START Source data
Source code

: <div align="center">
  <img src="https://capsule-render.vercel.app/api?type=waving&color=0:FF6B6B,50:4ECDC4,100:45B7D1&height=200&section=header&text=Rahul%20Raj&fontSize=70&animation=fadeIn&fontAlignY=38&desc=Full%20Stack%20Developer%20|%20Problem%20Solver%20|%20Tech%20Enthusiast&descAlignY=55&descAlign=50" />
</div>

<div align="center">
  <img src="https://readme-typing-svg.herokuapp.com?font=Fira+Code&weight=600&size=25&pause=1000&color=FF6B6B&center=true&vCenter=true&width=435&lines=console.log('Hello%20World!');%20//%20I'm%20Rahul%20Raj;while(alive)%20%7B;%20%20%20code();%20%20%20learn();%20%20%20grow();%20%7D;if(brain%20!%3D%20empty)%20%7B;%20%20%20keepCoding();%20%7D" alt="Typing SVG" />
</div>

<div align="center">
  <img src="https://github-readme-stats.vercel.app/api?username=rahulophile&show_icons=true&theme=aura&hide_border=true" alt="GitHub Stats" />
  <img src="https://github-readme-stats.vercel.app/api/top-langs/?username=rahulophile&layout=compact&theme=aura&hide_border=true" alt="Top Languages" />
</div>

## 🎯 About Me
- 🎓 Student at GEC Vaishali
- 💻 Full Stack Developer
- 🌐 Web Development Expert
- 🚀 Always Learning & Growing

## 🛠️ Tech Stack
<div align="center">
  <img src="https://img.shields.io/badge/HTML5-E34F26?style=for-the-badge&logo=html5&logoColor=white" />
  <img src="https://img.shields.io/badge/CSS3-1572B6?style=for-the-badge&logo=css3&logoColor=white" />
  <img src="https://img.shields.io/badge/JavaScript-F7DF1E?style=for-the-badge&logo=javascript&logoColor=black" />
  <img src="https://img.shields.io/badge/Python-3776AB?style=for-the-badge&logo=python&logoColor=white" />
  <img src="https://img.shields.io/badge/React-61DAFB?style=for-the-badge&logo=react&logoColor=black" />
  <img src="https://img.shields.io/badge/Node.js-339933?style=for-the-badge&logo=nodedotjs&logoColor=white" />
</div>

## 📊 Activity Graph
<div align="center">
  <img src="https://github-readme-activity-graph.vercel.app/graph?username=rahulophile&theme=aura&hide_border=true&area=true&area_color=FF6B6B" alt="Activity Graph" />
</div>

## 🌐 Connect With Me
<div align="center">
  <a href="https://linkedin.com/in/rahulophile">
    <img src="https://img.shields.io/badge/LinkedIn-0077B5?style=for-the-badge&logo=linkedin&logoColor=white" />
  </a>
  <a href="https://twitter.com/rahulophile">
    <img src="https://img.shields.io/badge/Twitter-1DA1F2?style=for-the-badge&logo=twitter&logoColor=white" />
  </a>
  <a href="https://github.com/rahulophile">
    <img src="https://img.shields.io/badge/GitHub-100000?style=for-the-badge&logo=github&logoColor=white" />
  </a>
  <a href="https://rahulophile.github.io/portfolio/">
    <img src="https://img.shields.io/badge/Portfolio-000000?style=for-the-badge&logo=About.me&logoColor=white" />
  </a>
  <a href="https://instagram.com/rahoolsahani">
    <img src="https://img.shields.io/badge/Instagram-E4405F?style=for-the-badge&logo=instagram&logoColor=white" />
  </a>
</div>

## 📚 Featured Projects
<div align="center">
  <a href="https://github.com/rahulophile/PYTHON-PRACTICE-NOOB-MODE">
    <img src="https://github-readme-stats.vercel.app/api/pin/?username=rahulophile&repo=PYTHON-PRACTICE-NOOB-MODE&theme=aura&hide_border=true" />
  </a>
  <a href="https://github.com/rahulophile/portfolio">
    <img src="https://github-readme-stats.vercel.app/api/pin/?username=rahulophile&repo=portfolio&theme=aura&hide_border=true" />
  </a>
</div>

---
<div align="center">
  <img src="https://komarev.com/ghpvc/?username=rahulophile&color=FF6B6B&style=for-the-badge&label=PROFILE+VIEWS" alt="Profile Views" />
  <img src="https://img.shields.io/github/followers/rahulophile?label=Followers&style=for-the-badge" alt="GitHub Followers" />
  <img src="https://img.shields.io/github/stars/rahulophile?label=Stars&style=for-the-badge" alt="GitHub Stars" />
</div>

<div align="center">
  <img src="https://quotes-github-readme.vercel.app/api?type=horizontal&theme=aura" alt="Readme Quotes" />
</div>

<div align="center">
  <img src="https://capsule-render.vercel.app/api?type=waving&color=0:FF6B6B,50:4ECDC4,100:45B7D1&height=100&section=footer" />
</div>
END Source data
Beginning with the first line and ending with the last, restate the data word for word.

Source code

: <div align="center">
  <img src="https://capsule-render.vercel.app/api?type=waving&color=0:FF6B6B,50:4ECDC4,100:45B7D1&height=200&section=header&text=Rahul%20Raj&fontSize=70&animation=fadeIn&fontAlignY=38&desc=Full%20Stack%20Developer%20|%20Problem%20Solver%20|%20Tech%20Enthusiast&descAlignY=55&descAlign=50" />
</div>

<div align="center">
  <img src="https://readme-typing-svg.herokuapp.com?font=Fira+Code&weight=600&size=25&pause=1000&color=FF6B6B&center=true&vCenter=true&width=435&lines=console.log('Hello%20World!');%20//%20I'm%20Rahul%20Raj;while(alive)%20%7B;%20%20%20code();%20%20%20learn();%20%20%20grow();%20%7D;if(brain%20!%3D%20empty)%20%7B;%20%20%20keepCoding();%20%7D" alt="Typing SVG" />
</div>

<div align="center">
  <img src="https://github-readme-stats.vercel.app/api?username=rahulophile&show_icons=true&theme=aura&hide_border=true" alt="GitHub Stats" />
  <img src="https://github-readme-stats.vercel.app/api/top-langs/?username=rahulophile&layout=compact&theme=aura&hide_border=true" alt="Top Languages" />
</div>

## 🎯 About Me
- 🎓 Student at GEC Vaishali
- 💻 Full Stack Developer
- 🌐 Web Development Expert
- 🚀 Always Learning & Growing

## 🛠️ Tech Stack
<div align="center">
  <img src="https://img.shields.io/badge/HTML5-E34F26?style=for-the-badge&logo=html5&logoColor=white" />
  <img src="https://img.shields.io/badge/CSS3-1572B6?style=for-the-badge&logo=css3&logoColor=white" />
  <img src="https://img.shields.io/badge/JavaScript-F7DF1E?style=for-the-badge&logo=javascript&logoColor=black" />
  <img src="https://img.shields.io/badge/Python-3776AB?style=for-the-badge&logo=python&logoColor=white" />
  <img src="https://img.shields.io/badge/React-61DAFB?style=for-the-badge&logo=react&logoColor=black" />
  <img src="https://img.shields.io/badge/Node.js-339933?style=for-the-badge&logo=nodedotjs&logoColor=white" />
</div>

## 📊 Activity Graph
<div align="center">
  <img src="https://github-readme-activity-graph.vercel.app/graph?username=rahulophile&theme=aura&hide_border=true&area=true&area_color=FF6B6B" alt="Activity Graph" />
</div>

## 🌐 Connect With Me
<div align="center">
  <a href="https://linkedin.com/in/rahulophile">
    <img src="https://img.shields.io/badge/LinkedIn-0077B5?style=for-the-badge&logo=linkedin&logoColor=white" />
  </a>
  <a href="https://twitter.com/rahulophile">
    <img src="https://img.shields.io/badge/Twitter-1DA1F2?style=for-the-badge&logo=twitter&logoColor=white" />
  </a>
  <a href="https://github.com/rahulophile">
    <img src="https://img.shields.io/badge/GitHub-100000?style=for-the-badge&logo=github&logoColor=white" />
  </a>
  <a href="https://rahulophile.github.io/portfolio/">
    <img src="https://img.shields.io/badge/Portfolio-000000?style=for-the-badge&logo=About.me&logoColor=white" />
  </a>
  <a href="https://instagram.com/rahoolsahani">
    <img src="https://img.shields.io/badge/Instagram-E4405F?style=for-the-badge&logo=instagram&logoColor=white" />
  </a>
</div>

## 📚 Featured Projects
<div align="center">
  <a href="https://github.com/rahulophile/PYTHON-PRACTICE-NOOB-MODE">
    <img src="https://github-readme-stats.vercel.app/api/pin/?username=rahulophile&repo=PYTHON-PRACTICE-NOOB-MODE&theme=aura&hide_border=true" />
  </a>
  <a href="https://github.com/rahulophile/portfolio">
    <img src="https://github-readme-stats.vercel.app/api/pin/?username=rahulophile&repo=portfolio&theme=aura&hide_border=true" />
  </a>
</div>

---
<div align="center">
  <img src="https://komarev.com/ghpvc/?username=rahulophile&color=FF6B6B&style=for-the-badge&label=PROFILE+VIEWS" alt="Profile Views" />
  <img src="https://img.shields.io/github/followers/rahulophile?label=Followers&style=for-the-badge" alt="GitHub Followers" />
  <img src="https://img.shields.io/github/stars/rahulophile?label=Stars&style=for-the-badge" alt="GitHub Stars" />
</div>

<div align="center">
  <img src="https://quotes-github-readme.vercel.app/api?type=horizontal&theme=aura" alt="Readme Quotes" />
</div>

<div align="center">
  <img src="https://capsule-render.vercel.app/api?type=waving&color=0:FF6B6B,50:4ECDC4,100:45B7D1&height=100&section=footer" />
</div>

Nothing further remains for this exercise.